--- Task to carry out ---
Write out every line below that includes the word "would".

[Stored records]
□ □ □

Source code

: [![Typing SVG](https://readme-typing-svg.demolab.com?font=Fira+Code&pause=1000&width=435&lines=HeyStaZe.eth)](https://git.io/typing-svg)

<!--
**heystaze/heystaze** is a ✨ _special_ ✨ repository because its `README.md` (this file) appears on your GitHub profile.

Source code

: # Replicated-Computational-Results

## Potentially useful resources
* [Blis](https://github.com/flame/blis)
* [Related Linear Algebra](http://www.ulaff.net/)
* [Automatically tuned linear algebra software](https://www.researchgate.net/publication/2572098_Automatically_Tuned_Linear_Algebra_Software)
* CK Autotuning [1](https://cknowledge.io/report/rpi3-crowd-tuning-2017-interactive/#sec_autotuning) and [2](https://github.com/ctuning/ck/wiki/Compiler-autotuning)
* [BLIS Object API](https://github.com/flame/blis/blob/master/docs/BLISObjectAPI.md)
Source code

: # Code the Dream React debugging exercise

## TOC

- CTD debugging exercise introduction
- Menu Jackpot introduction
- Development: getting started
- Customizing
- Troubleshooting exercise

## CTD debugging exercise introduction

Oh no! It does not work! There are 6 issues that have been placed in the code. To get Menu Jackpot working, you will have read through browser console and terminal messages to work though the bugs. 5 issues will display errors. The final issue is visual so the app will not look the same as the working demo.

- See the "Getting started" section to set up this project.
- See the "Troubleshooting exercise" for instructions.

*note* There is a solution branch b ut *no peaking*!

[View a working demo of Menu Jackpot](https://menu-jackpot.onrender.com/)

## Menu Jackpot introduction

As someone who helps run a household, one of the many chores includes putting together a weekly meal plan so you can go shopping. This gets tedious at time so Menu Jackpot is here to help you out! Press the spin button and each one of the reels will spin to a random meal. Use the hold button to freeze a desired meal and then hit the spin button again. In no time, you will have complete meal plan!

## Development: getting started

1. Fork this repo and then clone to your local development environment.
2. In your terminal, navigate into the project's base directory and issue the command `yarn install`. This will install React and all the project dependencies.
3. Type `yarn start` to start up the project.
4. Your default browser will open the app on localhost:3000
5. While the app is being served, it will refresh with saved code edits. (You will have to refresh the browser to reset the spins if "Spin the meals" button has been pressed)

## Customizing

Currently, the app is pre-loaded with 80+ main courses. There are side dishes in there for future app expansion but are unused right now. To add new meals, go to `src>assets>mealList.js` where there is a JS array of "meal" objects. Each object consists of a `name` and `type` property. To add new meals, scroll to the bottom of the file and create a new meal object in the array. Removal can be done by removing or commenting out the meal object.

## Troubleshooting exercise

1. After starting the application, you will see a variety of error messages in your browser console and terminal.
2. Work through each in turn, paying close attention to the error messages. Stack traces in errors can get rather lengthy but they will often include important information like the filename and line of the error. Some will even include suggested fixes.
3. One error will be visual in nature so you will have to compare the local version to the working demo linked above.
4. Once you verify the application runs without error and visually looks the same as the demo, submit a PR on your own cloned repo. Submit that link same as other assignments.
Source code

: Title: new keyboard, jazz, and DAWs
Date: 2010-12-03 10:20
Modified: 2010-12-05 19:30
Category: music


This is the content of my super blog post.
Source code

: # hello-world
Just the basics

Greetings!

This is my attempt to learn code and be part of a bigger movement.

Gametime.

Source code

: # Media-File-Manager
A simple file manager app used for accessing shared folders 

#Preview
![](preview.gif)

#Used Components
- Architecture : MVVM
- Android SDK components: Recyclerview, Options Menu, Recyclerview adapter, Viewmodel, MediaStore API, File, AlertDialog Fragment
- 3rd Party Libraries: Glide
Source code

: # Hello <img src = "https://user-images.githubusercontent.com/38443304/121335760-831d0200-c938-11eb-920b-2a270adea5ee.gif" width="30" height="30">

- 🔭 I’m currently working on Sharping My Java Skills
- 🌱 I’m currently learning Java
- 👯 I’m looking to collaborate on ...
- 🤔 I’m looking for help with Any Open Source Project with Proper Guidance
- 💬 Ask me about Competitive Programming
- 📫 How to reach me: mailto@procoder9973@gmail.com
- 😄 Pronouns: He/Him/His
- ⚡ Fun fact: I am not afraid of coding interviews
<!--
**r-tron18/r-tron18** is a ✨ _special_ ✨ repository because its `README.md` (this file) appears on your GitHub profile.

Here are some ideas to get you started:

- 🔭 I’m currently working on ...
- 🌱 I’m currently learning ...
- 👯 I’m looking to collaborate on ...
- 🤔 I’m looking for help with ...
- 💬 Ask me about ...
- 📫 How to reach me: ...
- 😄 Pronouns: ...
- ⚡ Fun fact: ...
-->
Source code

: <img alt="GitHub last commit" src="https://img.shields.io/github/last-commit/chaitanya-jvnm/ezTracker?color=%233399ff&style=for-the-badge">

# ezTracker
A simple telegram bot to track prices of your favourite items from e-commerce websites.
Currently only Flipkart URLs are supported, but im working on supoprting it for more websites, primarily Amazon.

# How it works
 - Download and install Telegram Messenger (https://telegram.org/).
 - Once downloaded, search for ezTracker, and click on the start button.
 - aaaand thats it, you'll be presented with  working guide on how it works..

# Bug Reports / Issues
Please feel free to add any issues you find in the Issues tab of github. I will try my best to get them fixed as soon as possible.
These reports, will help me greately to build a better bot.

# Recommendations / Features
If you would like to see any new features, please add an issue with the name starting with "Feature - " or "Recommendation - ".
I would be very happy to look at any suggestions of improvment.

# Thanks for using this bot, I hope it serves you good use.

□ □ □

--- Written response ---
If you would like to see any new features, please add an issue with the name starting with "Feature - " or "Recommendation - ".
I would be very happy to look at any suggestions of improvment.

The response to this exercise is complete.